Bitcoin miners have recorded their highest level of monthly earnings ahead of the upcoming halving event, which would likely cut their profit margins in half unless the price of bitcoin increases significantly.
Posted April 2, 2024 at 1:05 am EST.
The bitcoin halving is only weeks away and bitcoin miners are likely bracing for shrinking profit margins and a harsher economic landscape to operate in.

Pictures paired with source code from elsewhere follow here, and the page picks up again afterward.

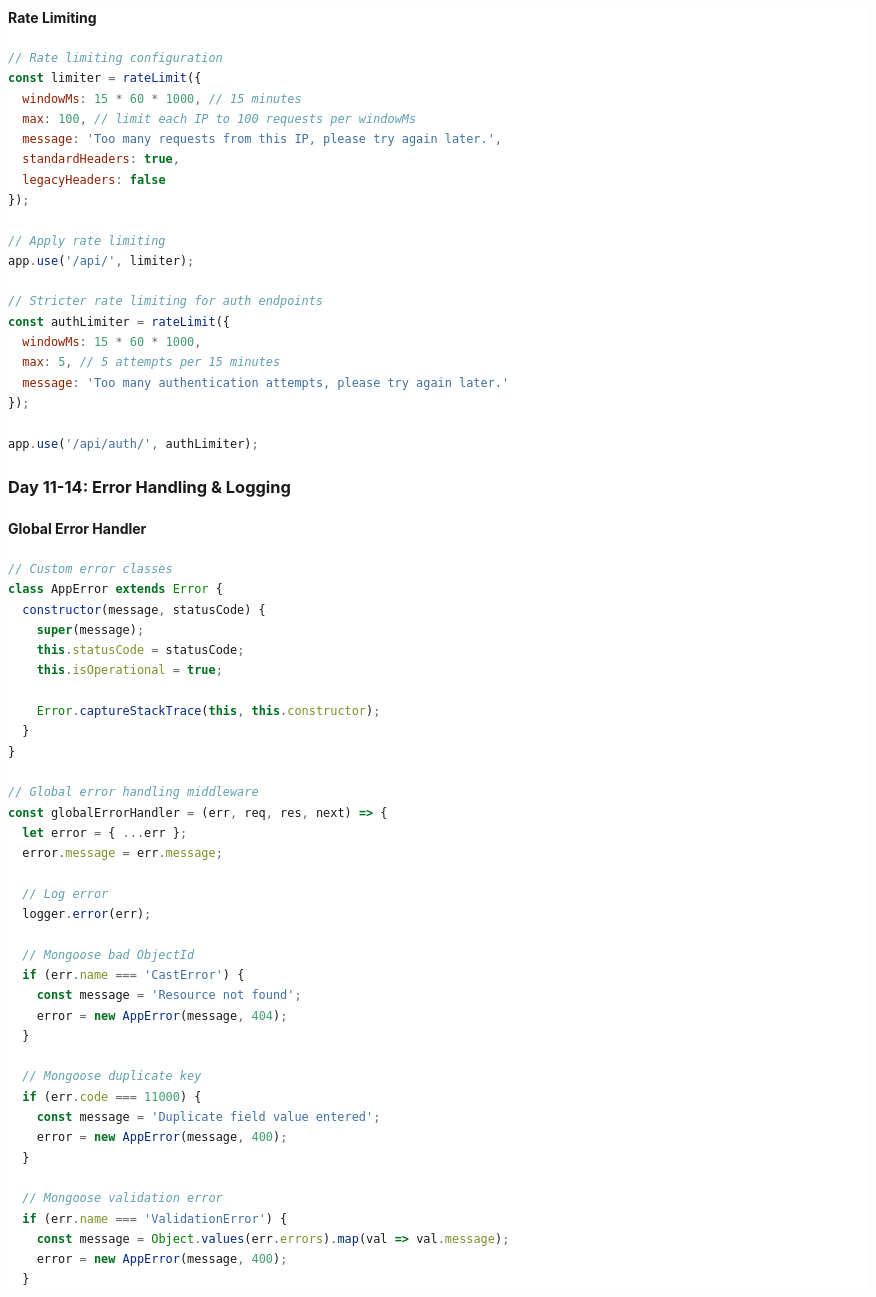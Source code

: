 #### **Rate Limiting**
```javascript
// Rate limiting configuration
const limiter = rateLimit({
  windowMs: 15 * 60 * 1000, // 15 minutes
  max: 100, // limit each IP to 100 requests per windowMs
  message: 'Too many requests from this IP, please try again later.',
  standardHeaders: true,
  legacyHeaders: false
});

// Apply rate limiting
app.use('/api/', limiter);

// Stricter rate limiting for auth endpoints
const authLimiter = rateLimit({
  windowMs: 15 * 60 * 1000,
  max: 5, // 5 attempts per 15 minutes
  message: 'Too many authentication attempts, please try again later.'
});

app.use('/api/auth/', authLimiter);
```

### **Day 11-14: Error Handling & Logging**

#### **Global Error Handler**
```javascript
// Custom error classes
class AppError extends Error {
  constructor(message, statusCode) {
    super(message);
    this.statusCode = statusCode;
    this.isOperational = true;
    
    Error.captureStackTrace(this, this.constructor);
  }
}

// Global error handling middleware
const globalErrorHandler = (err, req, res, next) => {
  let error = { ...err };
  error.message = err.message;
  
  // Log error
  logger.error(err);
  
  // Mongoose bad ObjectId
  if (err.name === 'CastError') {
    const message = 'Resource not found';
    error = new AppError(message, 404);
  }
  
  // Mongoose duplicate key
  if (err.code === 11000) {
    const message = 'Duplicate field value entered';
    error = new AppError(message, 400);
  }
  
  // Mongoose validation error
  if (err.name === 'ValidationError') {
    const message = Object.values(err.errors).map(val => val.message);
    error = new AppError(message, 400);
  }
```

In the run up to the event, however, miners have seen the highest level of monthly revenue in history, in what may well be one last hurrah before the pain sets in.

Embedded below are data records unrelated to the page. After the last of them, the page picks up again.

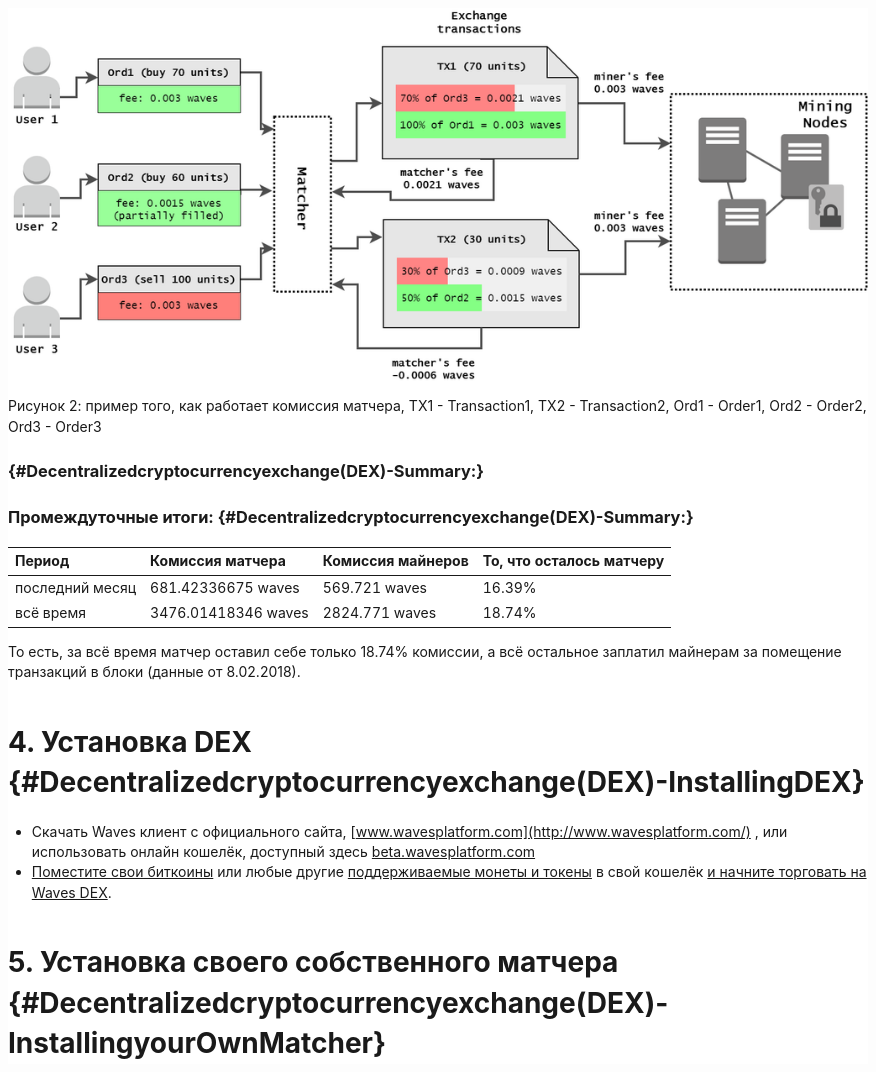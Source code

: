 ![](/_assets/matcher.png)Рисунок 2: пример того, как работает комиссия матчера, TX1 - Transaction1, TX2 - Transaction2, Ord1 - Order1, Ord2 - Order2, Ord3 - Order3

###  {#Decentralizedcryptocurrencyexchange(DEX)-Summary:}

### Промеждуточные итоги: {#Decentralizedcryptocurrencyexchange(DEX)-Summary:}

| Период | Комиссия матчера | Комиссия майнеров | То, что осталось матчеру |
| :--- | :--- | :--- | :--- |
| последний месяц | 681.42336675 waves | 569.721 waves | 16.39% |
| всё время | 3476.01418346 waves | 2824.771 waves | 18.74% |

То есть, за всё время матчер оставил себе только 18.74% комиссии, а всё остальное заплатил майнерам за помещение транзакций в блоки \(данные от 8.02.2018\).

# 4. Установка DEX {#Decentralizedcryptocurrencyexchange(DEX)-InstallingDEX}

* Скачать Waves клиент с официального сайта,
  [www.wavesplatform.com](http://www.wavesplatform.com/)
  , или использовать онлайн кошелёк, доступный здесь
  [beta.wavesplatform.com](https://beta.wavesplatform.com/)
* [Поместите свои биткоины](/waves-client/transfers-and-gateways/bitcoin-transfers.md) или любые другие [поддерживаемые монеты и токены](/waves-client/wallet-management.md) в свой кошелёк [и начните торговать на Waves DEX](/waves-client/waves-dex.md).

# 5. Установка своего собственного матчера {#Decentralizedcryptocurrencyexchange(DEX)-InstallingyourOwnMatcher}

Data from The Block shows that bitcoin miners earned $2.01 billion worth of revenue in March, with $85.81 million coming from transaction fees and $1.93 billion from the block subsidy.
These figures put monthly revenue at a record high, surpassing the previous peak of $1.74 billion that miners earned in revenue in May 2021.
U.S.-based bitcoin mining pool Foundry accounted for the most amount of bitcoin mined over the last month, with 1,300 blocks or 29.4% of all blocks mined over the month. Coming in second, AntPool mined 997 bitcoin blocks and accounted for 22.41% of bitcoin mined.
ViaBTC and F2Pool mined 575 blocks and 548 blocks respectively, while smaller mining pools, including Marathon Digital’s Mara Pool and Binance’s mining pool accounted for less than 5% of the total blocks mined.
For the time being, miners receive 6.25 BTC per block mined, but the bitcoin halving this April will reduce that to 3.125 BTC per block. Essentially, this means that profit per-block for miners will be cut in half, unless the price of bitcoin sees a significant rise.
Based on the trajectory of the last few market cycles, the price of bitcoin doesn’t increase until several weeks after the halving. This means that cash-strapped miners might really start to face the pressure, and the industry could see strategic mergers between some of these players.
There’s a chance that history won’t repeat itself, and that bitcoin’s price could move higher much sooner than most are anticipating, particularly given the fact that supply and demand dynamics are vastly different in light of spot bitcoin exchange-traded funds (ETFs).
Data from Bitwise shows that Spot bitcoin ETFs bought 66,008 BTC in March, far exceeding the 25,513 BTC produced by miners over the month.